Coalition review of Franchising Code could see penalties hit $50,000
Monday, January 6, 2014/
The federal government will pick up where the former Labor government left off when it comes to reviewing the franchise sector, with the potential for penalties of up to $50,000 for breaches of the Franchising Code of Conduct.
Small Business Minister Bruce Billson told SmartCompany this morning “the Coalition advocate penalties to help enforcement of the code”.
In 2013, the Wein review of the Franchising Code of Conduct made 18 recommendations to update it, which were not implemented due to the federal election.
“We welcome the Wein recommendations, after urging the previous government to take action on the code for many years,” Billson says.
Billson says the federal government wants to ensure that franchisors who breach the code face consequences; that franchisees which are harmed have the resources to seek remedy; and that there is a nationally consistent regulatory framework rather than a fragmented state-by-state approach.
The franchise sector has been regulated by the compulsory code since 1998, but to date it does not include penalties for breaches.
Billson says the Coalition is “working as we speak” to ensure that changes are made, with a regulatory impact process expected to be completed by mid-year.
He says the potential fines of $50,000 will be for “serious but less egregious” breaches of the code, while there will still be full legal avenues and major fines for those found to be conducting “egregious” breaches.

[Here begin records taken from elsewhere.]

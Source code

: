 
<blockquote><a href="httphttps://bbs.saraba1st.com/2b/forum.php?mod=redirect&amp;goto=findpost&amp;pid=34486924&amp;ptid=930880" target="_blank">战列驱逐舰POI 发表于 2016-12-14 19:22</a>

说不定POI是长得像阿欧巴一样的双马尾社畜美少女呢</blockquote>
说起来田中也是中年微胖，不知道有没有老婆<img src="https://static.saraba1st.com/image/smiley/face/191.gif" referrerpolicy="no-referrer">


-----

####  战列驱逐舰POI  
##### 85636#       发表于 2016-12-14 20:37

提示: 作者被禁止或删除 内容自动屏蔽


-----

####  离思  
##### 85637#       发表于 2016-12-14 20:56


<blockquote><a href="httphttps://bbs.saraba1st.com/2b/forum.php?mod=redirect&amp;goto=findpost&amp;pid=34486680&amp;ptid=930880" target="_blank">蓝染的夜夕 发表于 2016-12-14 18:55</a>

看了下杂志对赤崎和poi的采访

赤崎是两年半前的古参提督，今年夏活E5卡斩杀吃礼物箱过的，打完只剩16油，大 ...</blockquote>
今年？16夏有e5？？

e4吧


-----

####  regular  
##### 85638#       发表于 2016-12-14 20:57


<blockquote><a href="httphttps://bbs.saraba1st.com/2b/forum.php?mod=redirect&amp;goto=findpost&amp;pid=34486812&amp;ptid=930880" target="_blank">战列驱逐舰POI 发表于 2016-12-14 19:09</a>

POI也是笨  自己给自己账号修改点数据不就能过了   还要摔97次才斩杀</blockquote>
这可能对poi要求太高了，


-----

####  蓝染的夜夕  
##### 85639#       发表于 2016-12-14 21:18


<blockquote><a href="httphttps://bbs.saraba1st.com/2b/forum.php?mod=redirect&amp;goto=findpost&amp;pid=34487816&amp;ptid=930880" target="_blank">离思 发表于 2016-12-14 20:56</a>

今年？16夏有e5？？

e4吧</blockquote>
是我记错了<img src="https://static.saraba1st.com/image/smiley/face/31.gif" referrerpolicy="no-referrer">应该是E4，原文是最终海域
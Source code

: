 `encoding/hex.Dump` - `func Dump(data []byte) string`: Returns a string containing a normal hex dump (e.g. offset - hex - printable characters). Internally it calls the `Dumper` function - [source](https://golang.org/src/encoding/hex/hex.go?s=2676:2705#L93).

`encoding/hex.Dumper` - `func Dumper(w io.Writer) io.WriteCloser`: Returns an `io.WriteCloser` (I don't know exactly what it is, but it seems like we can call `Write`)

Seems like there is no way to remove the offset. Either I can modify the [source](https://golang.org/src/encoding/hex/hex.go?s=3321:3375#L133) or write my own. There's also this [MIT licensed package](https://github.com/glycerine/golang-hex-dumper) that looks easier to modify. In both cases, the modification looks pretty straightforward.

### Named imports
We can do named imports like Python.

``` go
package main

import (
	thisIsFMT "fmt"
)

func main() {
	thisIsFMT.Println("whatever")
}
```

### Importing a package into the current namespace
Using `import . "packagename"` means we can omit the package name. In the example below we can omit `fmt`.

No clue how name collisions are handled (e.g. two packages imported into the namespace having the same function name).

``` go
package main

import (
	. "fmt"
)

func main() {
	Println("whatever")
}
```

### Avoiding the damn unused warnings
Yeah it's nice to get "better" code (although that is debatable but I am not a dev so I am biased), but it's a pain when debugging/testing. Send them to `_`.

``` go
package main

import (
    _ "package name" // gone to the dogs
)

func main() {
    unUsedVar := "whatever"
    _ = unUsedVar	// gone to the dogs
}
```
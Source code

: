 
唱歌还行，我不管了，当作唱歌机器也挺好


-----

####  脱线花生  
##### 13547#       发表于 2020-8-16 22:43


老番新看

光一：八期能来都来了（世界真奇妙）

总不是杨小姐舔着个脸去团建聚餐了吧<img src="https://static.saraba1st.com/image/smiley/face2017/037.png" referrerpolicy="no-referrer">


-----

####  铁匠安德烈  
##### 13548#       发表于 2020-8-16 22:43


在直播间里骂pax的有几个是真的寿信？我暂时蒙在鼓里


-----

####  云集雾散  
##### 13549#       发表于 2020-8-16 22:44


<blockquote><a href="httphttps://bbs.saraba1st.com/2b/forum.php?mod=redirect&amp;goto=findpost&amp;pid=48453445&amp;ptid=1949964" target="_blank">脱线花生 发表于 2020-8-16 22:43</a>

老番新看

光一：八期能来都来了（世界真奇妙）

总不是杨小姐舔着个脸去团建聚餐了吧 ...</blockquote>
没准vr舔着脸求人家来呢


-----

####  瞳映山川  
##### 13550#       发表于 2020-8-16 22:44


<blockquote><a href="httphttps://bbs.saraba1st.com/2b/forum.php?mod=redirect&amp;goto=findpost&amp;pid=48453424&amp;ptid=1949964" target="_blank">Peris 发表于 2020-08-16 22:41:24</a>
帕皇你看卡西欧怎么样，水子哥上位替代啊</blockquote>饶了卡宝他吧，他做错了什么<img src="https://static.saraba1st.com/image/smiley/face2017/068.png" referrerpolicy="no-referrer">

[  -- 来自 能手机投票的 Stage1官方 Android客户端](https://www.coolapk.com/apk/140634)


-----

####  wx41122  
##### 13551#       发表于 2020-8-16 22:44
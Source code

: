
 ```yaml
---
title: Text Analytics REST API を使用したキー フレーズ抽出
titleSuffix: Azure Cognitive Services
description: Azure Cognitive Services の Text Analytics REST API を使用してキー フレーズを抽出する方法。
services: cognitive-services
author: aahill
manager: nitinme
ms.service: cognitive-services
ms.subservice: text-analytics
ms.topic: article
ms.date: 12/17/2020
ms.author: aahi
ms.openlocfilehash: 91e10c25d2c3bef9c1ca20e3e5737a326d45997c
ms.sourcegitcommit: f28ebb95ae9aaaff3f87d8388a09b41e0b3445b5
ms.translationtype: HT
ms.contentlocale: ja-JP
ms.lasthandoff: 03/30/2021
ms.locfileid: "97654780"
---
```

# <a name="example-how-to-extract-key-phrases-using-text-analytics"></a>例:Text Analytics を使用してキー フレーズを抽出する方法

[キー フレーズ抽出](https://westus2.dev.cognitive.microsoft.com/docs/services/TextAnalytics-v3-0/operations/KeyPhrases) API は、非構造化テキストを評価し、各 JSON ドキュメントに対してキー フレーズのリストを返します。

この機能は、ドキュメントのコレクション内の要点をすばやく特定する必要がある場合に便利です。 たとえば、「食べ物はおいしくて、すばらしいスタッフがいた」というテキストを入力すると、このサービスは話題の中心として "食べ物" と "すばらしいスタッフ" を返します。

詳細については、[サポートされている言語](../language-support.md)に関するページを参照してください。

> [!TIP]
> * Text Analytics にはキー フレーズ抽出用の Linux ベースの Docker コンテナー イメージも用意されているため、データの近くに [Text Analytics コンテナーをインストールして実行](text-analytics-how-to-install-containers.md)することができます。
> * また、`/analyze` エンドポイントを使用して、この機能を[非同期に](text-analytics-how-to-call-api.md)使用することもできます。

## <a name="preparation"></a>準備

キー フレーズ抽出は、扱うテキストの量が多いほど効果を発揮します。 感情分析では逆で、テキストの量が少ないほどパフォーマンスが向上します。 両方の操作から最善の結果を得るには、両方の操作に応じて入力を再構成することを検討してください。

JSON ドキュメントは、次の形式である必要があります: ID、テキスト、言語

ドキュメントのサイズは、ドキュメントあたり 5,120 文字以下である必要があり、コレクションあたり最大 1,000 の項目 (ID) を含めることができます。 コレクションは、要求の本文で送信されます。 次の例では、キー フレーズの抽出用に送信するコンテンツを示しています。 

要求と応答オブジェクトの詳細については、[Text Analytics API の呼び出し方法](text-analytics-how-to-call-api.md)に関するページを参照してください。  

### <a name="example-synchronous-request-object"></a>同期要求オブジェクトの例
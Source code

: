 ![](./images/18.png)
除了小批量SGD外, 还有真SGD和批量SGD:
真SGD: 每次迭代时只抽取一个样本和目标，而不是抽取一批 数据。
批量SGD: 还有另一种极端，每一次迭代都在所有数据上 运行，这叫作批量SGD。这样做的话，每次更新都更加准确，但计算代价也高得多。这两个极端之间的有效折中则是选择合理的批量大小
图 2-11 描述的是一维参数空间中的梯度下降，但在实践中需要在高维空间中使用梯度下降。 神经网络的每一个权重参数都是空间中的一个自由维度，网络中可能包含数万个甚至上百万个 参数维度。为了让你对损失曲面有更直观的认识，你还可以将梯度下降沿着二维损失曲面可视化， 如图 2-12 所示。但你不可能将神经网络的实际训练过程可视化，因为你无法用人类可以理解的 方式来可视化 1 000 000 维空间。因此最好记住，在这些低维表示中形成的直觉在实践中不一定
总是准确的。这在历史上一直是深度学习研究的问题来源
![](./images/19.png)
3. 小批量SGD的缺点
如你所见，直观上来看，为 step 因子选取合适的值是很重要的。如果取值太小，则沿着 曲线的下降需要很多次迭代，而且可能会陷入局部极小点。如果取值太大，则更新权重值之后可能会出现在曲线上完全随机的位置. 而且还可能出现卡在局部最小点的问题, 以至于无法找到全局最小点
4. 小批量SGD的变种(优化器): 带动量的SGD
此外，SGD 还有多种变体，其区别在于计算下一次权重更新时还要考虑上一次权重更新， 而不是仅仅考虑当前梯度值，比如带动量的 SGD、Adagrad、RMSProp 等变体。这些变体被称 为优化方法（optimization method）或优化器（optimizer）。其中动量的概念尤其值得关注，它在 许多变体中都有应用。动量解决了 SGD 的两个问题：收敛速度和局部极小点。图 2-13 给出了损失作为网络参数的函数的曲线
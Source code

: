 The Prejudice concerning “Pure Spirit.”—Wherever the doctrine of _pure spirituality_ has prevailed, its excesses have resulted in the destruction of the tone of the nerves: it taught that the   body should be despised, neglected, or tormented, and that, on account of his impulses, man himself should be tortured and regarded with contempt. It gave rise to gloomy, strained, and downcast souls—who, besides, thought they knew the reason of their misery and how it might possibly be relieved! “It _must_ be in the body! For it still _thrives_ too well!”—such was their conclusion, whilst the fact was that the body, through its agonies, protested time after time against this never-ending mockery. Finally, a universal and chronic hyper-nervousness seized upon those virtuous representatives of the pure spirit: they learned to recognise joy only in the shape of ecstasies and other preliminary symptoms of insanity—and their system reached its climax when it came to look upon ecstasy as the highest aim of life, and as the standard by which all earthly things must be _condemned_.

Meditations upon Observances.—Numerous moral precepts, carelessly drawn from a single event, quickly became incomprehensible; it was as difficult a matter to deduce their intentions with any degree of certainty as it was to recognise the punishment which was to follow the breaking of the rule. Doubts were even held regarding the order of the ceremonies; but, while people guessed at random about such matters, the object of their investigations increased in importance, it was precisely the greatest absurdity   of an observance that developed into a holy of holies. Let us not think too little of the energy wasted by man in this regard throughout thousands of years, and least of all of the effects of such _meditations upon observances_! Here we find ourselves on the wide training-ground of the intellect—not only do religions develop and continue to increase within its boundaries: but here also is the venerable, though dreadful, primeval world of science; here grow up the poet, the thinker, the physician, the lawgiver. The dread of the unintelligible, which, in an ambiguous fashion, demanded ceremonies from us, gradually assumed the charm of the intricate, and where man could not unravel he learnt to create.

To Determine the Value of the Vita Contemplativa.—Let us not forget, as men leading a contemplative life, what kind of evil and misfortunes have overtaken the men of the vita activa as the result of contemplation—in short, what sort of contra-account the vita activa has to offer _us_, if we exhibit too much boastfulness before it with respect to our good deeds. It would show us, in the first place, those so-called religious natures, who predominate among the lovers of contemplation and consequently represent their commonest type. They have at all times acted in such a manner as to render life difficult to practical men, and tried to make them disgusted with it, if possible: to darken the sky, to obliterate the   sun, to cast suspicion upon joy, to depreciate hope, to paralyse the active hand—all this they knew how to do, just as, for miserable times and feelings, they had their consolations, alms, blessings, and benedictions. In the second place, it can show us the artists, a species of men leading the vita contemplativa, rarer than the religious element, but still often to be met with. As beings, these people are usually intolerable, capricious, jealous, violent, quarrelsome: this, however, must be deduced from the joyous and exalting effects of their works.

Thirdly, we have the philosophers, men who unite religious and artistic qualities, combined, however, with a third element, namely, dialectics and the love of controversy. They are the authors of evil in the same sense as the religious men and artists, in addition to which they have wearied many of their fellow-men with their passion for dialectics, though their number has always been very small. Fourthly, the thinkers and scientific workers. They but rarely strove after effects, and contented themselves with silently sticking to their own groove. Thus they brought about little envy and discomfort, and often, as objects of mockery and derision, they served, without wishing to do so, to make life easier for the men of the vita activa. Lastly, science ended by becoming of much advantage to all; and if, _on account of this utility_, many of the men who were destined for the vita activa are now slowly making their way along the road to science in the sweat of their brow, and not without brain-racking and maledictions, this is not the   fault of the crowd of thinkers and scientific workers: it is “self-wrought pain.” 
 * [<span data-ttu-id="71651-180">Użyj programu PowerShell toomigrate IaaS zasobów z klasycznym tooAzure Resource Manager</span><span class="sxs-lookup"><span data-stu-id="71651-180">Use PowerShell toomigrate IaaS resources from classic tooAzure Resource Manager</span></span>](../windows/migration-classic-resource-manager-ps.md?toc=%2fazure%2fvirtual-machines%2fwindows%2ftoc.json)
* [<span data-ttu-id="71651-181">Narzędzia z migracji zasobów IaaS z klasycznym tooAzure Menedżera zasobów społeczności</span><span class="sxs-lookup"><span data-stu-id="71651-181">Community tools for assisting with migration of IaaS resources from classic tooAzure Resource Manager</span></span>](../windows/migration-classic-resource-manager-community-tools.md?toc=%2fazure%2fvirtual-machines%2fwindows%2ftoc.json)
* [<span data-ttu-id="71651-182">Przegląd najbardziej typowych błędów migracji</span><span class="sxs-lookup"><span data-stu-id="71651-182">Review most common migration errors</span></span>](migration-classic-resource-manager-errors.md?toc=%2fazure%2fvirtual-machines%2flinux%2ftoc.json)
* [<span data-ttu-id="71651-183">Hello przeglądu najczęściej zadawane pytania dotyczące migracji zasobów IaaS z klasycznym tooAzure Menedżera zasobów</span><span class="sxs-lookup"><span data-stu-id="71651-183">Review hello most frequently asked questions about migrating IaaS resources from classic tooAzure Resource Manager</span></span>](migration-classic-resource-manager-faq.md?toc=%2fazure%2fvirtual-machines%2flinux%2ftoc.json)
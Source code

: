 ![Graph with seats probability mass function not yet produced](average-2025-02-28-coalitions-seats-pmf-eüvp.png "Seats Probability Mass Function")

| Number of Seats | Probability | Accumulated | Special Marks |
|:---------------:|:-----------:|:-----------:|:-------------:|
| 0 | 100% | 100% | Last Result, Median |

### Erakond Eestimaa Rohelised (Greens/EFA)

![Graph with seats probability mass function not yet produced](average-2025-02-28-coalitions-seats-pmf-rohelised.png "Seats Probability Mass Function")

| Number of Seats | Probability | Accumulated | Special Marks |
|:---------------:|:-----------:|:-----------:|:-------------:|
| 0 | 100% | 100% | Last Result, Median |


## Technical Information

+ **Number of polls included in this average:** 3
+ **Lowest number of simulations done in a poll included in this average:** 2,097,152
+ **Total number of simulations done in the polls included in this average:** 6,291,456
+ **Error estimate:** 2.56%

Billson says the aim is to ensure a level playing field for franchisor and franchisee.
Franchise Advisory Centre principal Jason Gehrke told SmartCompany penalties are less about the treatment of franchisees, and more of a matter of adhering to the code.
For example, Gehrke says if a franchisor fails to give a disclosure document, a fine could be relevant.
“What would be a concern is the extent of the fine and the cause of the penalties – if it is an innocent or insignificant breach, a fine could be disproportionate,” he says.
“If they are required to provide a list of franchisees, and that list doesn’t include the franchisees that just joined the network, or if there are franchises in a state of transition, with one being sold to another, that inaccuracy could result in a fine.”
Gehrke says most franchisors won’t be worried about the potential of penalties, as most adhere to the legislative requirements implemented in 1998.
“Most are not concerned about fines, providing the extent of the fines or penalties are limited, clear and unambiguous,” he says.
Gehrke says that as part of the Coalition’s pre-election policies, it also promised to take a “root and branch” review of the competition law policies.
“Anything from the Wein inquiry that is adopted, they would want to make consistent with the competition law reviews,” he says.